While the prize has always focused on rewarding excellence in science that forms the basis of new therapies, Tracey told me that over the past five years or so, the focus has expanded from basic research to include research that has made it into clinical use. There are many worthy science prizes that recognize “very elegant science,” Tracey said. But much of the downstream utility of that early science is “maybe decades in the making, and we decided to focus on the small number of times it actually does go the whole way. Those people deserve a prize too!”
Decisions about the awardees each year are made by committee, with representatives from multiple institutions. It has always been a tough decision selecting a few winners from the hundreds of nominations, Tracey acknowledged, “but we always come to a consensus.”
The next transformative therapy
The transformation from risky experimental therapy to standard of care for some cancers demonstrates how scientific consensus can completely reverse. These days, the future is certainly bright for immunotherapies far beyond its original oncology focus.
Both honorees expressed excitement about the possibilities while maintaining an awareness of practical limitations and reiterating the need for continued research. “I think basically all blood cancers will be treated with some kind of cell therapy,” June predicted. “That’s more of an engineering problem now.” Where advances are still needed, he said, is in similar therapies for solid cancers, something that both he and Sadelain are working on with their respective teams.
Asked whether in vivo CAR T-cell therapy could be the next transformative therapy, June said: “It’s very early. Just two months ago, the first in vivo CAR T cells were reported, and they had a mixture of toxicity and efficacy in myeloma, so that’s great.” But “it’s too early now to know how long [they] will last and how safe” they will prove. He also noted the cost savings that in vivo CAR T therapies could offer, not just for cancer. “There are 10 times more people that have autoimmune disease than cancer. If we have a way to make it cheaper and more readily available, that’s what we really need.”
Looking ahead, Sadelain said “there are many new potential directions that are really tantalizing.” There are, of course, many more cancers that need effective treatments, but researchers are starting to look to other areas as well including organ transplantation, neurodegenerative diseases, and infectious diseases.

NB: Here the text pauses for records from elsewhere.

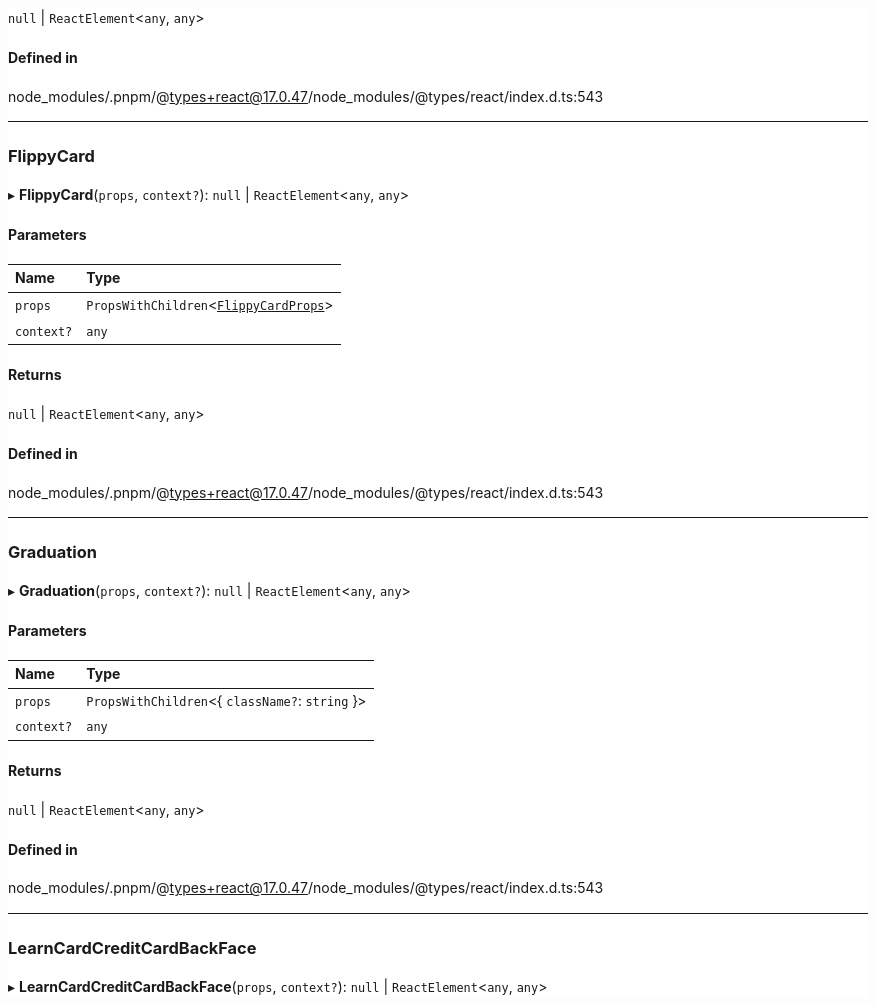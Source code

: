 ``null`` \| `ReactElement`<`any`, `any`\>

#### Defined in

node_modules/.pnpm/@types+react@17.0.47/node_modules/@types/react/index.d.ts:543

___

### FlippyCard

▸ **FlippyCard**(`props`, `context?`): ``null`` \| `ReactElement`<`any`, `any`\>

#### Parameters

| Name | Type |
| :------ | :------ |
| `props` | `PropsWithChildren`<[`FlippyCardProps`](modules.md#flippycardprops)\> |
| `context?` | `any` |

#### Returns

``null`` \| `ReactElement`<`any`, `any`\>

#### Defined in

node_modules/.pnpm/@types+react@17.0.47/node_modules/@types/react/index.d.ts:543

___

### Graduation

▸ **Graduation**(`props`, `context?`): ``null`` \| `ReactElement`<`any`, `any`\>

#### Parameters

| Name | Type |
| :------ | :------ |
| `props` | `PropsWithChildren`<{ `className?`: `string`  }\> |
| `context?` | `any` |

#### Returns

``null`` \| `ReactElement`<`any`, `any`\>

#### Defined in

node_modules/.pnpm/@types+react@17.0.47/node_modules/@types/react/index.d.ts:543

___

### LearnCardCreditCardBackFace

▸ **LearnCardCreditCardBackFace**(`props`, `context?`): ``null`` \| `ReactElement`<`any`, `any`\>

Among the important questions left to answer is how to produce these cells? “If this starts working for some more common diseases… we’re going to hit a bottleneck,” Sadelain noted. Could allogeneic cells from healthy volunteers be adapted to work for some recipients? Or could we use T-cells made from pluripotent stem cells? “That’s a very interesting direction.” Another “exciting new frontier” is emerging from in vivo studies, although there is still much to learn about their efficacy and toxicity, especially in cases where multiple doses are required.
The Ross Prize committee is already thinking about next year’s honorees. In a few weeks, Tracey said a new batch of emails will be sent to solicit nominations for next year’s awards. The awardees for the 14th Ross Prize will be selected in January 2027.